The barrier was vacuum tubes. The revolution was transistors.

Now we're running into the barrier of transistors.

Up next: Qubits. Will they be the ticket to truly intelligent AIs in a small package? Depends on how densely we can pack them. Maybe we need room-temperature superconductors too, working in concert with qubits to be able to make it compact without melting. We'll see. :)

 

 

 

 

The fact that human brains are notoriously inefficient with their massive processing power isn't really an argument in your favor. This simply indicates that we don't need a computer nearly as computationally powerful as a human brain to have an AI more intelligent than a human.

The thing is the brain's processing power is mostly subconscious. Just look at the act of getting up and going to the fridge to get something to eat and go back to what you were doing.
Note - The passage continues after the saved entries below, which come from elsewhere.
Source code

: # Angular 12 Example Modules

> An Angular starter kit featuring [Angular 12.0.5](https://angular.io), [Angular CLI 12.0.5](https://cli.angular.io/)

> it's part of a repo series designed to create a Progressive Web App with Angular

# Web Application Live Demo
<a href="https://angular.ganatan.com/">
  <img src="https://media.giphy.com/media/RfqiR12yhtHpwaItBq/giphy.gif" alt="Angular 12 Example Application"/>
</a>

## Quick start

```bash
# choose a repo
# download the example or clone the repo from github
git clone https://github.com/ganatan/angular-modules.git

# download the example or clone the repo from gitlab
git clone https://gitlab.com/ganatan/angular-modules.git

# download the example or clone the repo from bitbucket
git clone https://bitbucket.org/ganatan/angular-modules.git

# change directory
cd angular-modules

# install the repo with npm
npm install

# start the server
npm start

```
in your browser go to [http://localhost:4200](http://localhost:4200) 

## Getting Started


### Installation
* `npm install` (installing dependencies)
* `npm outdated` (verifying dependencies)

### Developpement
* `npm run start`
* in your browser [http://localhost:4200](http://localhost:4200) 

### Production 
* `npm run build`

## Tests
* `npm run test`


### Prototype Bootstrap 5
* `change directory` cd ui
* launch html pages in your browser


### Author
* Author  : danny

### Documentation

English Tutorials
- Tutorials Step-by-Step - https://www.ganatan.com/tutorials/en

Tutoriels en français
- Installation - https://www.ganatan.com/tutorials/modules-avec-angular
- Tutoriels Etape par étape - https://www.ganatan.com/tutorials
If you try to translate that over to machine language, that task is hugely complicated; and that's ignoring the aspect of doing that of it's own decision and not a preprogrammed command. Yet we do it with our minds wandering half the time.

 

Though that may be where an AI would hold an "advantage" (depends on how you want to look at it) over the human brain is that it wouldn't have the barrier of a subconscious.

It may have something analogous to a subconscious though: Background or low-priority processes. Or even separate subprocessors. I work with PIC chips, and they come with multiple internal timers. Rather than tie up the main processor with simple timing functionality, the timers run independently. Same with the incoming data buffer: It has a tiny buffer, only 1 byte, but that consists of multiple bits, which is multiple potential transitions of an incoming voltage. The receiver module handles the operation of translating and storing the incoming byte without the processor's involvement.

With the timer or receiver, they only interrupt the main processor when they finish some specified task. If they never interrupted, the processor wouldn't really know that they're even doing anything.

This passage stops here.